▶ **Required work**
Copy each record below without changing a single word.
----------------------------------------
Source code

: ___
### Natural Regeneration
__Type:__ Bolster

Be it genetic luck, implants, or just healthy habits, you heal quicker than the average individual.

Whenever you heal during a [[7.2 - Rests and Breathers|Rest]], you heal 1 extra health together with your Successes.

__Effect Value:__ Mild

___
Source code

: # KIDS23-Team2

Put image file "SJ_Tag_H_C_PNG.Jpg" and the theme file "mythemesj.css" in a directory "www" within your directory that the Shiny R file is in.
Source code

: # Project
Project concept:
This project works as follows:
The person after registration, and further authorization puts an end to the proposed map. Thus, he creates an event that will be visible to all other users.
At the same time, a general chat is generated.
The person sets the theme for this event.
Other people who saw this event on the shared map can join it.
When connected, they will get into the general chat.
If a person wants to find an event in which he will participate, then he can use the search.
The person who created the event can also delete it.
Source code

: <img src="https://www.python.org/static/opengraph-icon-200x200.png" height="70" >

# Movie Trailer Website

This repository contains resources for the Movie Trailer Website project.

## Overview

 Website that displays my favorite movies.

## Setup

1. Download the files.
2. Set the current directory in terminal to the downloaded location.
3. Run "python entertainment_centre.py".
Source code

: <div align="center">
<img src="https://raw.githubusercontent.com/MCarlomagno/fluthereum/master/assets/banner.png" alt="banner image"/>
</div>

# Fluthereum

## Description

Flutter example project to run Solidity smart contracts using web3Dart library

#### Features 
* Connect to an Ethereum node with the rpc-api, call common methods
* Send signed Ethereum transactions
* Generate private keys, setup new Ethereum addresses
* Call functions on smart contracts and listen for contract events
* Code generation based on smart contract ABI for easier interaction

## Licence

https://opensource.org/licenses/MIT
----------------------------------------
▶ **Worked solution**
Source code

: ___
### Natural Regeneration
__Type:__ Bolster

Be it genetic luck, implants, or just healthy habits, you heal quicker than the average individual.

Whenever you heal during a [[7.2 - Rests and Breathers|Rest]], you heal 1 extra health together with your Successes.

__Effect Value:__ Mild

___
Source code

: # KIDS23-Team2

Put image file "SJ_Tag_H_C_PNG.Jpg" and the theme file "mythemesj.css" in a directory "www" within your directory that the Shiny R file is in.
Source code

: # Project
Project concept:
This project works as follows:
The person after registration, and further authorization puts an end to the proposed map. Thus, he creates an event that will be visible to all other users.
At the same time, a general chat is generated.
The person sets the theme for this event.
Other people who saw this event on the shared map can join it.
When connected, they will get into the general chat.
If a person wants to find an event in which he will participate, then he can use the search.
The person who created the event can also delete it.
Source code

: <img src="https://www.python.org/static/opengraph-icon-200x200.png" height="70" >

# Movie Trailer Website

This repository contains resources for the Movie Trailer Website project.

## Overview

 Website that displays my favorite movies.

## Setup

1. Download the files.
2. Set the current directory in terminal to the downloaded location.
3. Run "python entertainment_centre.py".
Source code

: <div align="center">
<img src="https://raw.githubusercontent.com/MCarlomagno/fluthereum/master/assets/banner.png" alt="banner image"/>
</div>

# Fluthereum

## Description

Flutter example project to run Solidity smart contracts using web3Dart library

#### Features 
* Connect to an Ethereum node with the rpc-api, call common methods
* Send signed Ethereum transactions
* Generate private keys, setup new Ethereum addresses
* Call functions on smart contracts and listen for contract events
* Code generation based on smart contract ABI for easier interaction

## Licence

https://opensource.org/licenses/MIT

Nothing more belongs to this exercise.